Le troisième pilier évoqué à Séville est celui de la compétitivité industrielle. Nous disposons en Europe de constructeurs de satellites qui sont leaders mondiaux dans leur domaine. Je pense en particulier à Airbus Defence and Space (ADS) et Thales Alenia Space (TAS). Nous allons ainsi décider des programmes de soutien aux télécommunications. En matière d'observation de la Terre, Copernicus est un programme d'études de l'environnement que le monde entier nous envie ; seule l'Europe dispose d'un programme aussi performant aujourd'hui. Nous allons bien évidemment décider de le poursuivre, ainsi qu'un certain nombre d'applications dans le domaine notamment des sciences de la Terre, avec de nouveaux services et un support technologique.

Le quatrième et dernier pilier, mais non le moindre, est celui des sciences spatiales et des activités de base auxquelles vont contribuer les États membres au prorata de leur PIB, pour un montant total de quelque 3,9 milliards d'euros. Ceci inclura bien sûr le programme Cosmic Vision, avec LISA et Athena qui sont en quelque sorte le son et l'image des origines de l'univers, Euclide pour l'étude de la matière et de l'énergie noires et les programmes PLATO et ARIEL pour la recherche des exoplanètes. Ceci participe aussi au financement des infrastructures de l'ESA.

Le dernier programme, d'ampleur moindre, concerne la sûreté et la sécurité, avec l'apparition de réels enjeux en matière de surveillance de l'espace. À cet égard, je suis très heureux d'indiquer que j'ai signé la semaine dernière à Washington avec le secrétaire d'État au commerce américain un accord sur ces questions de surveillance des satellites en orbite.
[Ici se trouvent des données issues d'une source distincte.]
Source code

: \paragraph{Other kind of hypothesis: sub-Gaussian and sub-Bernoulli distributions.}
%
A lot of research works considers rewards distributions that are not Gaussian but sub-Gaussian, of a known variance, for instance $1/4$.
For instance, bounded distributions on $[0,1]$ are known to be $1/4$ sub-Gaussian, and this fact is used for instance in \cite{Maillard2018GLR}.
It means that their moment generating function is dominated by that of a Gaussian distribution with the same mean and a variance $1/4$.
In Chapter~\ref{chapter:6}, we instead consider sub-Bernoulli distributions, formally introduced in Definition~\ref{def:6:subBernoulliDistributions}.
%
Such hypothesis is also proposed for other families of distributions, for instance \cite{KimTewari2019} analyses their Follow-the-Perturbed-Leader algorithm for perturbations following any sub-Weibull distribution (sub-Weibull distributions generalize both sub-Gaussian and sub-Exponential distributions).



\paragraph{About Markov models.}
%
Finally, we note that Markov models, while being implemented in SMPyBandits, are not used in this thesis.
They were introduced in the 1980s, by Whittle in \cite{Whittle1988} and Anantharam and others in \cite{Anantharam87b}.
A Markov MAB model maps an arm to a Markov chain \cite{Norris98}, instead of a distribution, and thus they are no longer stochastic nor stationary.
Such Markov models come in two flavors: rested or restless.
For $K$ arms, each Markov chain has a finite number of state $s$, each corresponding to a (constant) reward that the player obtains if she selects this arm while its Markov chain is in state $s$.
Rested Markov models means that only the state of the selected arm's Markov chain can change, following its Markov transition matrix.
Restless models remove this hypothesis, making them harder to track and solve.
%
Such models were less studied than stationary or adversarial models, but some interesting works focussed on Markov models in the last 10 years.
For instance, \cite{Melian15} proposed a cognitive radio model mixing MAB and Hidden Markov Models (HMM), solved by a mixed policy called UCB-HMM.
Comme vous le constatez, le programme qui sera soumis à l'approbation des États membres lors de la réunion de Séville est extrêmement riche et ambitieux. La France entend bien évidemment y prendre toute sa place. Sur le total annoncé de 12,5 milliards d'euros, le budget français que nous sommes en train de discuter sera ainsi de l'ordre de 2,5 milliards d'euros, ce qui représente, eu égard à la démarche de redressement des finances publiques actuellement entreprise, un effort considérable consenti par la puissance publique. Je profite donc de cette occasion pour remercier nos autorités de tutelle.

Cette conférence a été préparée de façon remarquable, tout d'abord au niveau français dans le cadre du COSPACE, depuis un an. Une séance finale du COSPACE est ainsi prévue le 21 novembre pour s'assurer que tout est au point avant de se rendre à Séville. À l'échelle européenne, je salue le travail remarquable que nous avons mené avec le directeur général de l'ESA pour préparer cet événement. La France jouera un rôle tout à fait important puisque j'ai l'honneur de présider actuellement le conseil de l'ESA et que la réunion de Séville sera coprésidée par les ministres Frédérique Vidal pour la France et son collègue portugais Manuel Heitor.

Je souhaiterais, pour terminer, insister sur le fait que nous allons tout faire d'une part pour que l'Europe continue à occuper une place de choix sur l'échiquier spatial, d'autre part pour que la France occupe dans ce schéma le rang qui lui est dû, eu égard à la compétence tout à fait remarquable de son industrie, au budget que notre Gouvernement envisage de consacrer à ces programmes et, modestement, au rôle particulier que joue le CNES dans l'Europe spatiale.